The original castle consisted of a residential building and an irregular perimeter of the defensive walls. Perhaps the northern part of the building had the form of a square tower, but its existence in newer literature is questioned, and the square part is considered only as a separate room of the residential building. This would be indicated by the same thickness of the wall as in the rest of the building, although some wooden or half-timbered superstructure of this part cannot be ruled out, as it was the highest place of the castle. The wall on the north-west side had an unusual thickness of up to 4 meters. It secured the castle from the access road, creating the so-called shield wall, protecting the inside of the castle from missles. A miniature courtyard was located in front of the building, housing a rainwater tank (it was not possible to dig a well at such a high altitude), followed by a larger economic ward. The original entrance gate was unusually located in the south-west part of the building, but before the mid-fourteenth century it was moved near the new quadrilateral tower on the south side. Inside tower, a second rainwater tank was placed.

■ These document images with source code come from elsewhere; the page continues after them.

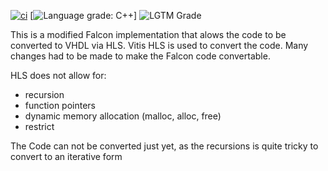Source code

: [![ci](https://github.com/JanWendler/Falcon/actions/workflows/tests.yml/badge.svg)](https://github.com/JanWendler/Falcon/actions/workflows/tests.yml)
[![Language grade: C++](https://img.shields.io/lgtm/grade/cpp/github/cpp-best-practices/cpp_starter_project)]
![LGTM Grade](https://img.shields.io/lgtm/grade/cpp/github/JanWendler/Falcon?label=Code%20Quality)

This is a modified Falcon implementation that alows the code to be converted to VHDL via HLS.
Vitis HLS is used to convert the code. 
Many changes had to be made to make the Falcon code convertable. 

HLS does not allow for:
- recursion
- function pointers
- dynamic memory allocation (malloc, alloc, free)
- restrict

The Code can not be converted just yet, as the recursions is quite tricky to convert to an iterative form
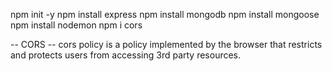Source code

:npm init -y
npm install express
npm install mongodb
npm install mongoose
npm install nodemon
npm i cors

<!-- mongooes.connect("mongodb+srv://mishakmanuel:ROcA1kUfF4w9pwbs@cluster0.zcwmmue.mongodb.net/?retryWrites=true&w=majority&appName=Cluster0").then(()=>{
    console.log("Connectido successfully!");
}).catch(()=>{
    console.log("Failed to connect");
}); -->


-- CORS --
cors policy is a policy implemented by the browser that restricts and protects users from accessing 3rd party resources.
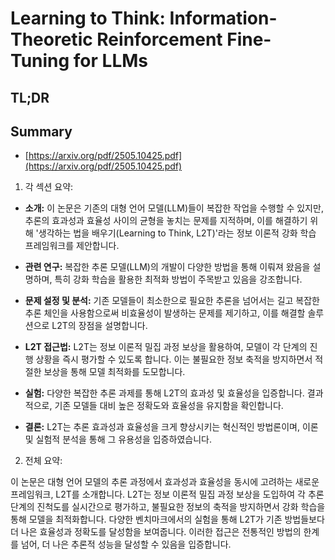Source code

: # Learning to Think: Information-Theoretic Reinforcement Fine-Tuning for LLMs
## TL;DR
## Summary
- [https://arxiv.org/pdf/2505.10425.pdf](https://arxiv.org/pdf/2505.10425.pdf)

1. 각 섹션 요약:

- **소개:** 이 논문은 기존의 대형 언어 모델(LLM)들이 복잡한 작업을 수행할 수 있지만, 추론의 효과성과 효율성 사이의 균형을 놓치는 문제를 지적하며, 이를 해결하기 위해 '생각하는 법을 배우기(Learning to Think, L2T)'라는 정보 이론적 강화 학습 프레임워크를 제안합니다.

- **관련 연구:** 복잡한 추론 모델(LLM)의 개발이 다양한 방법을 통해 이뤄져 왔음을 설명하며, 특히 강화 학습을 활용한 최적화 방법이 주목받고 있음을 강조합니다.

- **문제 설정 및 분석:** 기존 모델들이 최소한으로 필요한 추론을 넘어서는 길고 복잡한 추론 체인을 사용함으로써 비효율성이 발생하는 문제를 제기하고, 이를 해결할 솔루션으로 L2T의 장점을 설명합니다.

- **L2T 접근법:** L2T는 정보 이론적 밀집 과정 보상을 활용하여, 모델이 각 단계의 진행 상황을 즉시 평가할 수 있도록 합니다. 이는 불필요한 정보 축적을 방지하면서 적절한 보상을 통해 모델 최적화를 도모합니다.

- **실험:** 다양한 복잡한 추론 과제를 통해 L2T의 효과성 및 효율성을 입증합니다. 결과적으로, 기존 모델들 대비 높은 정확도와 효율성을 유지함을 확인합니다.

- **결론:** L2T는 추론 효과성과 효율성을 크게 향상시키는 혁신적인 방법론이며, 이론 및 실험적 분석을 통해 그 유용성을 입증하였습니다.

2. 전체 요약:

이 논문은 대형 언어 모델의 추론 과정에서 효과성과 효율성을 동시에 고려하는 새로운 프레임워크, L2T를 소개합니다. L2T는 정보 이론적 밀집 과정 보상을 도입하여 각 추론 단계의 진척도를 실시간으로 평가하고, 불필요한 정보의 축적을 방지하면서 강화 학습을 통해 모델을 최적화합니다. 다양한 벤치마크에서의 실험을 통해 L2T가 기존 방법들보다 더 나은 효율성과 정확도를 달성함을 보여줍니다. 이러한 접근은 전통적인 방법의 한계를 넘어, 더 나은 추론적 성능을 달성할 수 있음을 입증합니다.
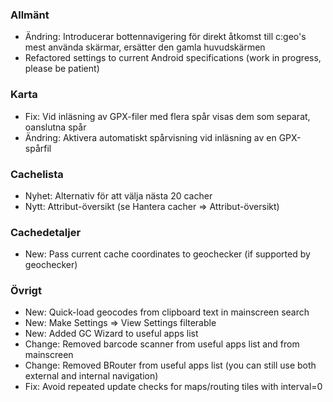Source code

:### Allmänt
- Ändring: Introducerar bottennavigering för direkt åtkomst till c:geo's mest använda skärmar, ersätter den gamla huvudskärmen
- Refactored settings to current Android specifications (work in progress, please be patient)

### Karta
- Fix: Vid inläsning av GPX-filer med flera spår visas dem som separat, oanslutna spår
- Ändring: Aktivera automatiskt spårvisning vid inläsning av en GPX-spårfil

### Cachelista
- Nyhet: Alternativ för att välja nästa 20 cacher
- Nytt: Attribut-översikt (se Hantera cacher => Attribut-översikt)

### Cachedetaljer
- New: Pass current cache coordinates to geochecker (if supported by geochecker)

### Övrigt
- New: Quick-load geocodes from clipboard text in mainscreen search
- New: Make Settings => View Settings filterable
- New: Added GC Wizard to useful apps list
- Change: Removed barcode scanner from useful apps list and from mainscreen
- Change: Removed BRouter from useful apps list (you can still use both external and internal navigation)
- Fix: Avoid repeated update checks for maps/routing tiles with interval=0
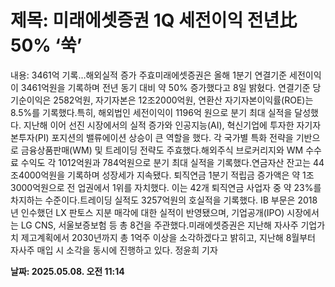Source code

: # **제목: 미래에셋증권 1Q 세전이익 전년比 50% ‘쑥’**

  내용: 3461억 기록…해외실적 증가 주효미래에셋증권은 올해 1분기 연결기준 세전이익이 3461억원을 기록하며 전년 동기 대비 약 50% 증가했다고 8일 밝혔다. 연결기준 당기순이익은 2582억원, 자기자본은 12조2000억원, 연환산 자기자본이익률(ROE)는 8.5%를 기록했다.특히, 해외법인 세전이익이 1196억 원으로 분기 최대 실적을 달성했다. 지난해 이어 선진 시장에서의 실적 증가와 인공지능(AI), 혁신기업에 투자한 자기자본투자(PI) 포지션의 밸류에이션 상승이 큰 역할을 했다. 각 국가별 특화 전략을 기반으로 금융상품판매(WM) 및 트레이딩 전략도 주효했다.해외주식 브로커리지와 WM 수수료 수익도 각 1012억원과 784억원으로 분기 최대 실적을 기록했다.연금자산 잔고는 44조4000억원을 기록하며 성장세가 지속됐다. 퇴직연금 1분기 적립금 증가액은 약 1조3000억원으로 전 업권에서 1위를 자치했다. 이는 42개 퇴직연금 사업자 중 약 23%를 차지하는 수준이다.트레이딩 실적도 3257억원의 호실적을 기록했다. IB 부문은 2018년 인수했던 LX 판토스 지분 매각에 대한 실적이 반영됐으며, 기업공개(IPO) 시장에서는 LG CNS, 서울보증보험 등 총 8건을 주관했다.미래에셋증권은 지난해 자사주 기업가치 제고계획에서 2030년까지 총 1억주 이상을 소각하겠다고 밝히고, 지난해 8월부터 자사주 매입 시 소각을 동시에 진행하고 있다. 정윤희 기자

  **날짜: 2025.05.08. 오전 11:14**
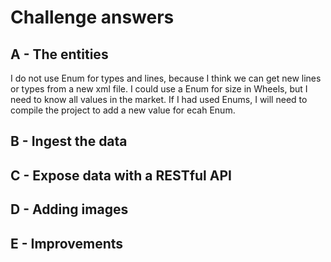 # Challenge answers

## A - The entities
I do not use Enum for types and lines, because I think we can get new lines or types from a new xml file.
I could use a Enum for size in Wheels, but I need to know all values in the market.
If I had used Enums, I will need to compile the project to add a new value for ecah Enum.
## B - Ingest the data

## C - Expose data with a RESTful API

## D - Adding images

## E - Improvements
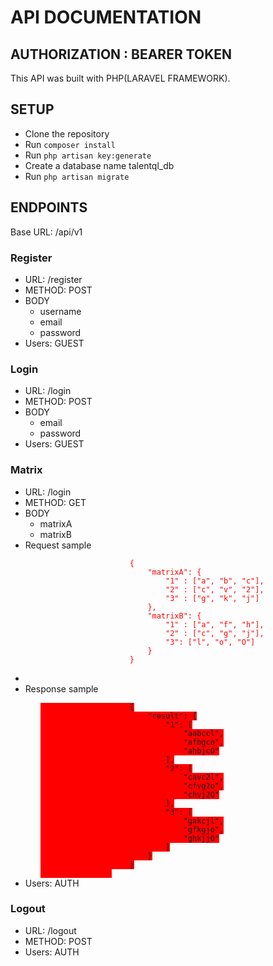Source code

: <h1>API DOCUMENTATION</h1>
<h2>AUTHORIZATION : BEARER TOKEN</h1>
<p>This API was built with PHP(LARAVEL FRAMEWORK).</p>

<h2>SETUP</h2>
<ul>
    <li>Clone the repository</li>  
    <li>Run <code>composer install</code></li>
    <li>Run <code>php artisan key:generate</code></li>
    <li>Create a database name talentql_db</li>
    <li>Run <code>php artisan migrate</code></li> 
</ul>
<h2>ENDPOINTS</h2>
<span>Base URL: /api/v1</span>
<div>
    <h3>Register</h3>
    <ul>
        <li>URL: <span>/register</span></li>  
        <li>METHOD: POST</li>
        <li>BODY
            <ul>
                <li>username</li>
                <li>email</li>
                <li>password</li>
            </ul>
        </li>
        <li>Users: GUEST</li>
    </ul>
</div>
<div>
    <h3>Login</h3>
    <ul>
        <li>URL: <span>/login</span></li>  
        <li>METHOD: POST</li>
        <li>BODY
            <ul>
                <li>email</li>
                <li>password</li>
            </ul>
        </li>
        <li>Users: GUEST</li>
    </ul>
</div>
<div>
    <h3>Matrix</h3>
    <ul>
        <li>URL: <span>/login</span></li>  
        <li>METHOD: GET</li>
        <li>BODY
            <ul>
                <li>matrixA</li>
                <li>matrixB</li>
            </ul>
        </li>
        <li>Request sample
            <ul>
                <code style="color: red">
                    {
                        "matrixA": {
                            "1" : ["a", "b", "c"],
                            "2" : ["c", "v", "2"],
                            "3" : ["g", "k", "j"]
                        },
                        "matrixB": {
                            "1" : ["a", "f", "h"],
                            "2" : ["c", "g", "j"],
                            "3": ["l", "o", "O"]
                        }
                    }
                </code>
            </ul>
        <li>
        <li>Response sample
            <ul>
                <code style="background-color: red">
                    {
                        "result": {
                            "1": [
                                "aabccl",
                                "afbgco",
                                "ahbjcO"
                            ],
                            "2": [
                                "cavc2l",
                                "cfvg2o",
                                "chvj2O"
                            ],
                            "3": [
                                "gakcjl",
                                "gfkgjo",
                                "ghkjjO"
                            ]
                        }
                    }
                </code>
            </ul>
        </li>
        <li>Users: AUTH</li>
    </ul>
</div>
<div>
    <h3>Logout</h3>
    <ul>
        <li>URL: <span>/logout</span></li>  
        <li>METHOD: POST</li>
        <li>Users: AUTH</li>
    </ul>
</div>
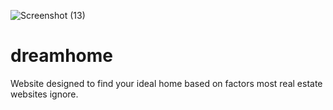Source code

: ![Screenshot (13)](https://user-images.githubusercontent.com/69469670/196057151-e60ff75f-1d4f-4f85-9285-39da761a775a.png)
# dreamhome
Website designed to find your ideal home based on factors most real estate websites ignore.
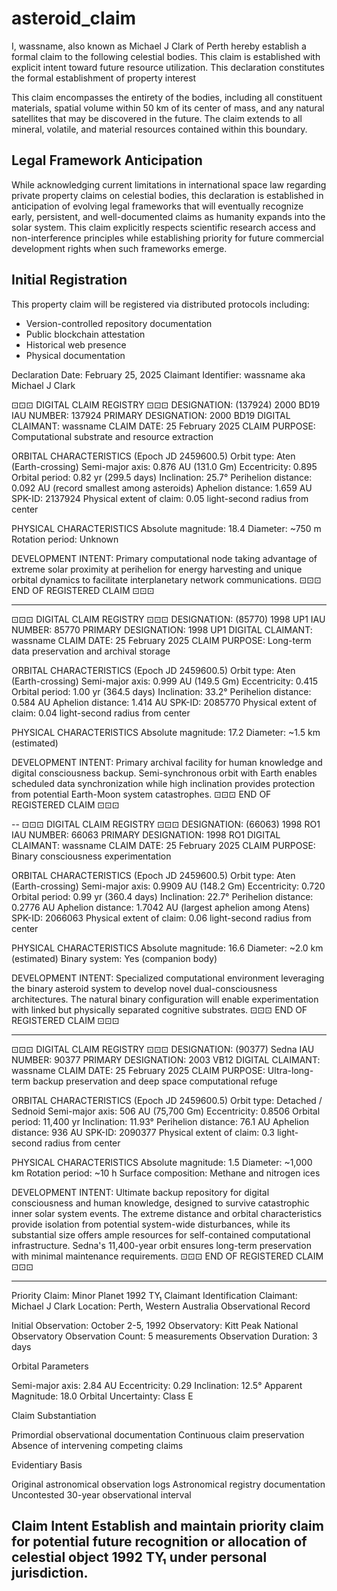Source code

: 

# asteroid_claim

I, wassname, also known as Michael J Clark of Perth hereby establish a formal claim to the following celestial bodies. This claim is established with explicit intent toward future resource utilization. This declaration constitutes the formal establishment of property interest


This claim encompasses the entirety of the bodies, including all constituent materials, spatial volume within 50 km of its center of mass, and any natural satellites that may be discovered in the future. The claim extends to all mineral, volatile, and material resources contained within this boundary.

## Legal Framework Anticipation
While acknowledging current limitations in international space law regarding private property claims on celestial bodies, this declaration is established in anticipation of evolving legal frameworks that will eventually recognize early, persistent, and well-documented claims as humanity expands into the solar system.
This claim explicitly respects scientific research access and non-interference principles while establishing priority for future commercial development rights when such frameworks emerge.

## Initial Registration
This property claim will be registered via distributed protocols including:

- Version-controlled repository documentation
- Public blockchain attestation
- Historical web presence
- Physical documentation

Declaration Date: February 25, 2025
Claimant Identifier: wassname aka Michael J Clark

⊡⊡⊡ DIGITAL CLAIM REGISTRY ⊡⊡⊡
DESIGNATION: (137924) 2000 BD19
IAU NUMBER: 137924
PRIMARY DESIGNATION: 2000 BD19
DIGITAL CLAIMANT: wassname
CLAIM DATE: 25 February 2025
CLAIM PURPOSE: Computational substrate and resource extraction

ORBITAL CHARACTERISTICS (Epoch JD 2459600.5)
Orbit type: Aten (Earth-crossing)
Semi-major axis: 0.876 AU (131.0 Gm)
Eccentricity: 0.895
Orbital period: 0.82 yr (299.5 days)
Inclination: 25.7°
Perihelion distance: 0.092 AU (record smallest among asteroids)
Aphelion distance: 1.659 AU
SPK-ID: 2137924
Physical extent of claim: 0.05 light-second radius from center

PHYSICAL CHARACTERISTICS
Absolute magnitude: 18.4
Diameter: ~750 m
Rotation period: Unknown

DEVELOPMENT INTENT: Primary computational node taking advantage of extreme solar proximity at perihelion for energy harvesting and unique orbital dynamics to facilitate interplanetary network communications.
⊡⊡⊡ END OF REGISTERED CLAIM ⊡⊡⊡

----

⊡⊡⊡ DIGITAL CLAIM REGISTRY ⊡⊡⊡
DESIGNATION: (85770) 1998 UP1
IAU NUMBER: 85770
PRIMARY DESIGNATION: 1998 UP1
DIGITAL CLAIMANT: wassname
CLAIM DATE: 25 February 2025
CLAIM PURPOSE: Long-term data preservation and archival storage

ORBITAL CHARACTERISTICS (Epoch JD 2459600.5)
Orbit type: Aten (Earth-crossing)
Semi-major axis: 0.999 AU (149.5 Gm)
Eccentricity: 0.415
Orbital period: 1.00 yr (364.5 days)
Inclination: 33.2°
Perihelion distance: 0.584 AU
Aphelion distance: 1.414 AU
SPK-ID: 2085770
Physical extent of claim: 0.04 light-second radius from center

PHYSICAL CHARACTERISTICS
Absolute magnitude: 17.2
Diameter: ~1.5 km (estimated)

DEVELOPMENT INTENT: Primary archival facility for human knowledge and digital consciousness backup. Semi-synchronous orbit with Earth enables scheduled data synchronization while high inclination provides protection from potential Earth-Moon system catastrophes.
⊡⊡⊡ END OF REGISTERED CLAIM ⊡⊡⊡

--
⊡⊡⊡ DIGITAL CLAIM REGISTRY ⊡⊡⊡
DESIGNATION: (66063) 1998 RO1
IAU NUMBER: 66063
PRIMARY DESIGNATION: 1998 RO1
DIGITAL CLAIMANT: wassname
CLAIM DATE: 25 February 2025
CLAIM PURPOSE: Binary consciousness experimentation

ORBITAL CHARACTERISTICS (Epoch JD 2459600.5)
Orbit type: Aten (Earth-crossing)
Semi-major axis: 0.9909 AU (148.2 Gm)
Eccentricity: 0.720
Orbital period: 0.99 yr (360.4 days)
Inclination: 22.7°
Perihelion distance: 0.2776 AU
Aphelion distance: 1.7042 AU (largest aphelion among Atens)
SPK-ID: 2066063
Physical extent of claim: 0.06 light-second radius from center

PHYSICAL CHARACTERISTICS
Absolute magnitude: 16.6
Diameter: ~2.0 km (estimated)
Binary system: Yes (companion body)

DEVELOPMENT INTENT: Specialized computational environment leveraging the binary asteroid system to develop novel dual-consciousness architectures. The natural binary configuration will enable experimentation with linked but physically separated cognitive substrates.
⊡⊡⊡ END OF REGISTERED CLAIM ⊡⊡⊡

---

⊡⊡⊡ DIGITAL CLAIM REGISTRY ⊡⊡⊡
DESIGNATION: (90377) Sedna
IAU NUMBER: 90377
PRIMARY DESIGNATION: 2003 VB12
DIGITAL CLAIMANT: wassname
CLAIM DATE: 25 February 2025
CLAIM PURPOSE: Ultra-long-term backup preservation and deep space computational refuge

ORBITAL CHARACTERISTICS (Epoch JD 2459600.5)
Orbit type: Detached / Sednoid
Semi-major axis: 506 AU (75,700 Gm)
Eccentricity: 0.8506
Orbital period: 11,400 yr
Inclination: 11.93°
Perihelion distance: 76.1 AU
Aphelion distance: 936 AU
SPK-ID: 2090377
Physical extent of claim: 0.3 light-second radius from center

PHYSICAL CHARACTERISTICS
Absolute magnitude: 1.5
Diameter: ~1,000 km
Rotation period: ~10 h
Surface composition: Methane and nitrogen ices

DEVELOPMENT INTENT: Ultimate backup repository for digital consciousness and human knowledge, designed to survive catastrophic inner solar system events. The extreme distance and orbital characteristics provide isolation from potential system-wide disturbances, while its substantial size offers ample resources for self-contained computational infrastructure. Sedna's 11,400-year orbit ensures long-term preservation with minimal maintenance requirements.
⊡⊡⊡ END OF REGISTERED CLAIM ⊡⊡⊡


---

Priority Claim: Minor Planet 1992 TY₁
Claimant Identification
Claimant: Michael J Clark
Location: Perth, Western Australia
Observational Record

Initial Observation: October 2-5, 1992
Observatory: Kitt Peak National Observatory
Observation Count: 5 measurements
Observation Duration: 3 days

Orbital Parameters

Semi-major axis: 2.84 AU
Eccentricity: 0.29
Inclination: 12.5°
Apparent Magnitude: 18.0
Orbital Uncertainty: Class E

Claim Substantiation

Primordial observational documentation
Continuous claim preservation
Absence of intervening competing claims

Evidentiary Basis

Original astronomical observation logs
Astronomical registry documentation
Uncontested 30-year observational interval

Claim Intent
Establish and maintain priority claim for potential future recognition or allocation of celestial object 1992 TY₁ under personal jurisdiction.
----

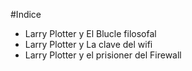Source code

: #Indice

* Larry Plotter y El Blucle filosofal
* Larry Plotter y La clave del wifi
* Larry Plotter y el prisioner del Firewall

At the end of the 14th century, the eastern outer bailey was fortified with a stone wall, although this part was probably earlier protected by timber fortifications. Perhaps the new wall was reinforced with a four-sided, corner tower on the north side. The first gate was moved to the north-west side of the four-sided tower with rainwater, from where, after passing the drawbridge and reaching the eastern courtyard of the outer ward, the road turned to the middle and upper castle, through a rock carved ditch and a wooden bridge placed over it. In the eastern bailey there was certainly a lighter, wooden or half-timbered economic buildings, among others traces of the forge’s functioning were found there. In the mid-fifteenth century, a low wall was built forming another courtyard in the lower, eastern part of the castle.